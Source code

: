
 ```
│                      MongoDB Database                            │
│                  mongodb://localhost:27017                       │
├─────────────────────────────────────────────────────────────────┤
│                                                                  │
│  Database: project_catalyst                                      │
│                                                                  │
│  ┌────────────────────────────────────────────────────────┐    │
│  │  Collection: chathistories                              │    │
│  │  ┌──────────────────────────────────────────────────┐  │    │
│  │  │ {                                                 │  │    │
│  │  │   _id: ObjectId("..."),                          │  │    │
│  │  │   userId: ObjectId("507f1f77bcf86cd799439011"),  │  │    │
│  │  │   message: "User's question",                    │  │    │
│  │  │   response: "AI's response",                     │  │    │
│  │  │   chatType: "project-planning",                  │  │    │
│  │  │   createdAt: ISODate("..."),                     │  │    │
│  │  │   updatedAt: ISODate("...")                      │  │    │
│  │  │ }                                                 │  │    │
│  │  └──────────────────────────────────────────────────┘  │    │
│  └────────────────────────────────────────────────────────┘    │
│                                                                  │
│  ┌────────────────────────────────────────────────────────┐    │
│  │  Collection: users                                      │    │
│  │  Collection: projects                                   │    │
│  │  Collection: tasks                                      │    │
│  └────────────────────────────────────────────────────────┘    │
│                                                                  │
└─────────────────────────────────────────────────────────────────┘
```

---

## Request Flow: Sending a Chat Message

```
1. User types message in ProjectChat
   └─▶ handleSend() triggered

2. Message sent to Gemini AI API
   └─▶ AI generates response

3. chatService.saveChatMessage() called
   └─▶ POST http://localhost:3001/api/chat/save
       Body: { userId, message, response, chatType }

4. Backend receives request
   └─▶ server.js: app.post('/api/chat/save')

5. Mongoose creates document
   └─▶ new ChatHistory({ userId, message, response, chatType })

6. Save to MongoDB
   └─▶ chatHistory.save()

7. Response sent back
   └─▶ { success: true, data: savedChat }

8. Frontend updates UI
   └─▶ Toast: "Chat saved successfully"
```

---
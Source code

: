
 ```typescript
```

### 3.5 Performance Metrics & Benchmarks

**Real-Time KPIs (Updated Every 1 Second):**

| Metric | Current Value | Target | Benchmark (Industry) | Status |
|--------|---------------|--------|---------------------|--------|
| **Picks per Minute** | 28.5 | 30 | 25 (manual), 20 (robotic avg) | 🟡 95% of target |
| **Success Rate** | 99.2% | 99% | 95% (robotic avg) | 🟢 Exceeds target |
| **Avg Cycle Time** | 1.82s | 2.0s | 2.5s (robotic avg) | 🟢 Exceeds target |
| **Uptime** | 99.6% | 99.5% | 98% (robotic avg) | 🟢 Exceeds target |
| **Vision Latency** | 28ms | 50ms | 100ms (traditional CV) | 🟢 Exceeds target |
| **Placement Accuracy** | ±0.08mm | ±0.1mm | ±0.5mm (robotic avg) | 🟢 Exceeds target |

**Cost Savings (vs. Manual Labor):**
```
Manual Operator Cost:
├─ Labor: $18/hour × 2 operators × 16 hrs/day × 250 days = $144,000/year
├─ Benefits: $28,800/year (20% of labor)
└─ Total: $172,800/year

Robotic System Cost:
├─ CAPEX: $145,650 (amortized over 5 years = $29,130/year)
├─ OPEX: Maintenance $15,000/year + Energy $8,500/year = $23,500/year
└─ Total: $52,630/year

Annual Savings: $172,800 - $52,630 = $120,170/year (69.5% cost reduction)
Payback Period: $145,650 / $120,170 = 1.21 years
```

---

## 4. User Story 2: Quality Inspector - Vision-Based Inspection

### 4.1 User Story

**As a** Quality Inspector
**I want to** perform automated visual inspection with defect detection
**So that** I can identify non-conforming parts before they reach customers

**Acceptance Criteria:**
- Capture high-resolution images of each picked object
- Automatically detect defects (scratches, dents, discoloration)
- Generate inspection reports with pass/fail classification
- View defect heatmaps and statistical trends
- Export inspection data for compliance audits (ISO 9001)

════════════════════

Exercise prompt
Give back precisely the lines above that start at the line containing "## Request Flow: Sending a Chat Message" and end at the line containing "(Industry) | Status |", inclusive. No other lines belong in the output.

Output of the task
## Request Flow: Sending a Chat Message

```
1. User types message in ProjectChat
   └─▶ handleSend() triggered

2. Message sent to Gemini AI API
   └─▶ AI generates response

3. chatService.saveChatMessage() called
   └─▶ POST http://localhost:3001/api/chat/save
       Body: { userId, message, response, chatType }

4. Backend receives request
   └─▶ server.js: app.post('/api/chat/save')

5. Mongoose creates document
   └─▶ new ChatHistory({ userId, message, response, chatType })

6. Save to MongoDB
   └─▶ chatHistory.save()

7. Response sent back
   └─▶ { success: true, data: savedChat }

8. Frontend updates UI
   └─▶ Toast: "Chat saved successfully"
```

---
Source code

:
 ```typescript
```

### 3.5 Performance Metrics & Benchmarks

**Real-Time KPIs (Updated Every 1 Second):**

| Metric | Current Value | Target | Benchmark (Industry) | Status |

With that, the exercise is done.